#### MATERIAL PROVIDED:
────────────────

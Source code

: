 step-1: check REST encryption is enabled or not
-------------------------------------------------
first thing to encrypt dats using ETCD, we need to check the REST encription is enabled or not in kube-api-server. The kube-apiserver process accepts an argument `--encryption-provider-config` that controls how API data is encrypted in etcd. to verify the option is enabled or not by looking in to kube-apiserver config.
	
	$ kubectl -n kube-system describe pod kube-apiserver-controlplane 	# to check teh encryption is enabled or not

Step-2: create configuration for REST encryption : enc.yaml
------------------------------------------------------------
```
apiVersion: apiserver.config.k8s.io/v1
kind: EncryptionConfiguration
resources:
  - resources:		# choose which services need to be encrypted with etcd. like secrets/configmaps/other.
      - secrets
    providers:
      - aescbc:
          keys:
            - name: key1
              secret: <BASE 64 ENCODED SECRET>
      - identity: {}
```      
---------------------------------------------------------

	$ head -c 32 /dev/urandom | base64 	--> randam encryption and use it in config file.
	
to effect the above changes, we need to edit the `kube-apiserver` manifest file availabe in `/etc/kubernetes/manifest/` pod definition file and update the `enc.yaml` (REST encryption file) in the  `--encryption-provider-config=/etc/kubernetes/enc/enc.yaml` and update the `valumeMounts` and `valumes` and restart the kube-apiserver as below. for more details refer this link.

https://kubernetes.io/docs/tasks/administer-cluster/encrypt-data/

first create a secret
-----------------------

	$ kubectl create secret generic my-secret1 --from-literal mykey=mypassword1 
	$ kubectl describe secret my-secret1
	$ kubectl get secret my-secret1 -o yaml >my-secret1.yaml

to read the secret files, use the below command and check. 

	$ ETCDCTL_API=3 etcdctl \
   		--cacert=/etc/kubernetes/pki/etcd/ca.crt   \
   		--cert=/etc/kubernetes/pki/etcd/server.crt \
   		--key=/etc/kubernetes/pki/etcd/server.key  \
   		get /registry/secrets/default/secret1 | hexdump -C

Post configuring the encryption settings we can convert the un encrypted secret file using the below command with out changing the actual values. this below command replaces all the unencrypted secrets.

────────────────

The answer must be every line from the entries above that holds the string "data".

first thing to encrypt dats using ETCD, we need to check the REST encription is enabled or not in kube-api-server. The kube-apiserver process accepts an argument `--encryption-provider-config` that controls how API data is encrypted in etcd. to verify the option is enabled or not by looking in to kube-apiserver config.
https://kubernetes.io/docs/tasks/administer-cluster/encrypt-data/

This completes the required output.